[Saved data entries]
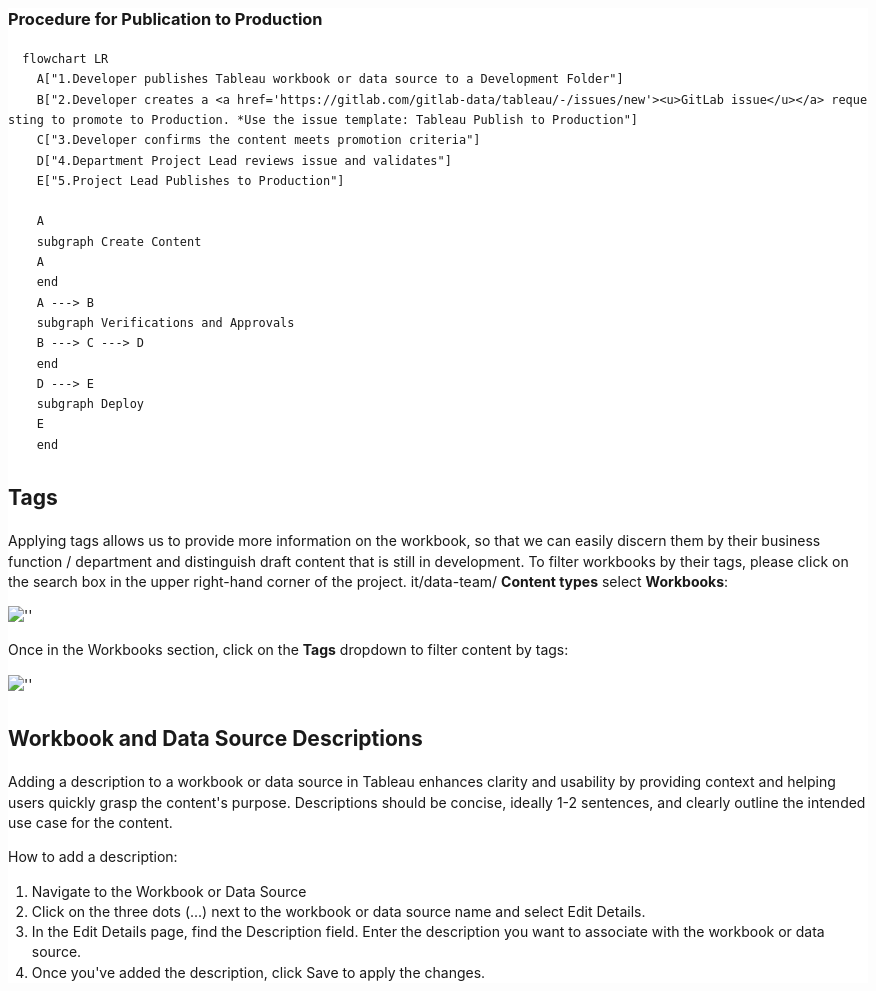 ### Procedure for Publication to Production

```mermaid
  flowchart LR
    A["1.Developer publishes Tableau workbook or data source to a Development Folder"]
    B["2.Developer creates a <a href='https://gitlab.com/gitlab-data/tableau/-/issues/new'><u>GitLab issue</u></a> requesting to promote to Production. *Use the issue template: Tableau Publish to Production"]
    C["3.Developer confirms the content meets promotion criteria"]
    D["4.Department Project Lead reviews issue and validates"]
    E["5.Project Lead Publishes to Production"]

    A
    subgraph Create Content
    A
    end
    A ---> B
    subgraph Verifications and Approvals
    B ---> C ---> D
    end
    D ---> E
    subgraph Deploy
    E
    end
```

## Tags

Applying tags allows us to provide more information on the workbook, so that we can easily discern them by their business function / department and distinguish draft content that is still in development. To filter workbooks by their tags, please click on the search box in the upper right-hand corner of the project. it/data-team/ **Content types** select **Workbooks**:

![''](images/search_tags.png)

Once in the Workbooks section, click on the **Tags** dropdown to filter content by tags:

![''](images/filter_tags.png)

## Workbook and Data Source Descriptions

Adding a description to a workbook or data source in Tableau enhances clarity and usability by providing context and helping users quickly grasp the content's purpose. Descriptions should be concise, ideally 1-2 sentences, and clearly outline the intended use case for the content.

How to add a description:

1. Navigate to the Workbook or Data Source
1. Click on the three dots (...) next to the workbook or data source name and select Edit Details.
1. In the Edit Details page, find the Description field. Enter the description you want to associate with the workbook or data source.
1. Once you've added the description, click Save to apply the changes.
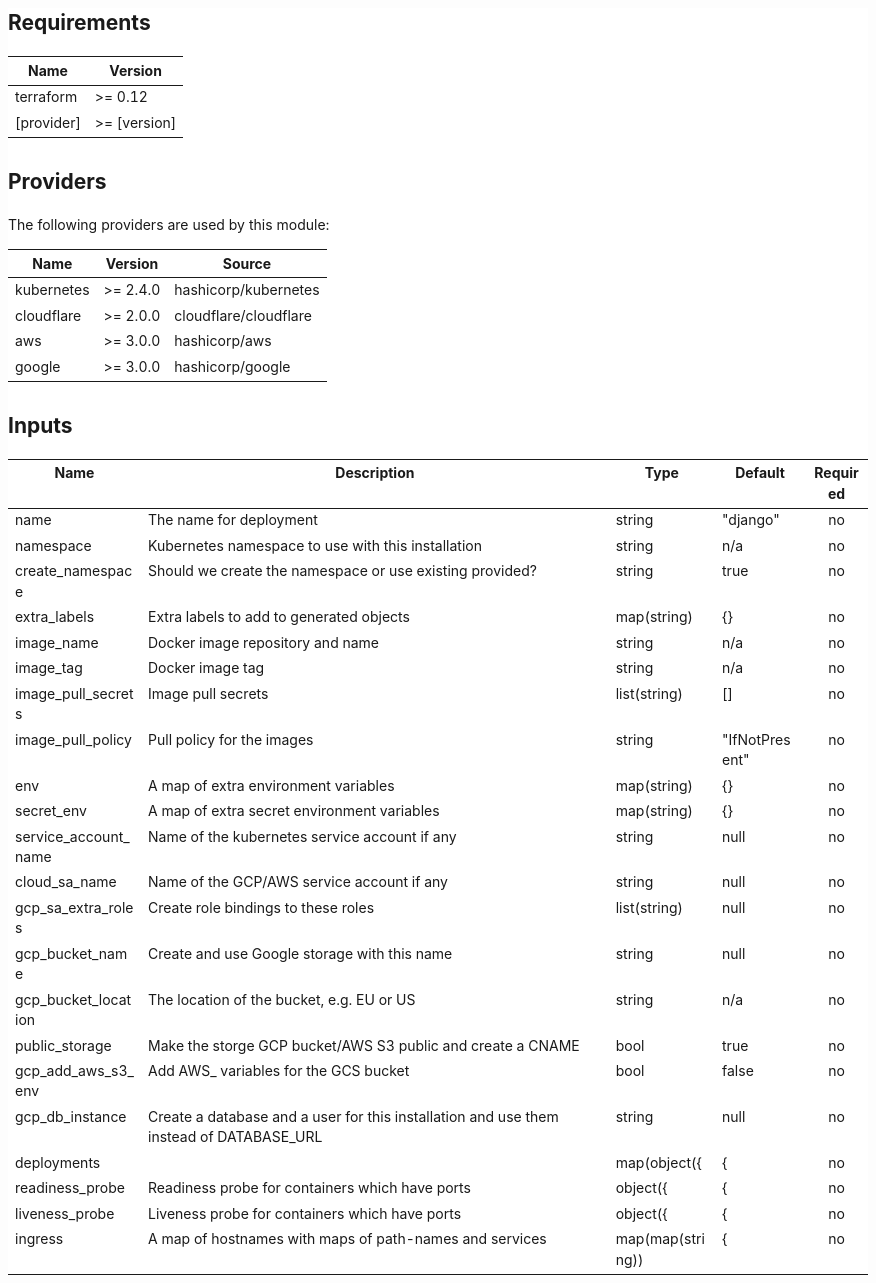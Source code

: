 ## Requirements

| Name | Version |
|------|---------|
| terraform | >= 0.12 |
| [provider] | >= [version] |

## Providers

The following providers are used by this module:

| Name | Version | Source |
|------|---------|--------|
| kubernetes | >= 2.4.0 | hashicorp/kubernetes |
| cloudflare | >= 2.0.0 | cloudflare/cloudflare |
| aws | >= 3.0.0 | hashicorp/aws |
| google | >= 3.0.0 | hashicorp/google |

## Inputs

| Name | Description | Type | Default | Required |
|------|-------------|------|---------|:--------:|
| name | The name for deployment | string | "django" | no |
| namespace | Kubernetes namespace to use with this installation | string | n/a | no |
| create_namespace | Should we create the namespace or use existing provided? | string | true | no |
| extra_labels | Extra labels to add to generated objects | map(string) | {} | no |
| image_name | Docker image repository and name | string | n/a | no |
| image_tag | Docker image tag | string | n/a | no |
| image_pull_secrets | Image pull secrets | list(string) | [] | no |
| image_pull_policy | Pull policy for the images | string | "IfNotPresent" | no |
| env | A map of extra environment variables | map(string) | {} | no |
| secret_env | A map of extra secret environment variables | map(string) | {} | no |
| service_account_name | Name of the kubernetes service account if any | string | null | no |
| cloud_sa_name | Name of the GCP/AWS service account if any | string | null | no |
| gcp_sa_extra_roles | Create role bindings to these roles | list(string) | null | no |
| gcp_bucket_name | Create and use Google storage with this name | string | null | no |
| gcp_bucket_location | The location of the bucket, e.g. EU or US | string | n/a | no |
| public_storage | Make the storge GCP bucket/AWS S3 public and create a CNAME | bool | true | no |
| gcp_add_aws_s3_env | Add AWS_ variables for the GCS bucket | bool | false | no |
| gcp_db_instance | Create a database and a user for this installation and use them instead of DATABASE_URL | string | null | no |
| deployments |  | map(object({ | { | no |
| readiness_probe | Readiness probe for containers which have ports | object({ | { | no |
| liveness_probe | Liveness probe for containers which have ports | object({ | { | no |
| ingress | A map of hostnames with maps of path-names and services | map(map(string)) | { | no |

TASK DETAILS: From the records above, print only the lines between the one holding "Once in the" and the one holding "## Workbook and Data Source Descriptions", inclusive, exactly as they stand.

FINISHED TASK:
Once in the Workbooks section, click on the **Tags** dropdown to filter content by tags:

![''](images/filter_tags.png)

## Workbook and Data Source Descriptions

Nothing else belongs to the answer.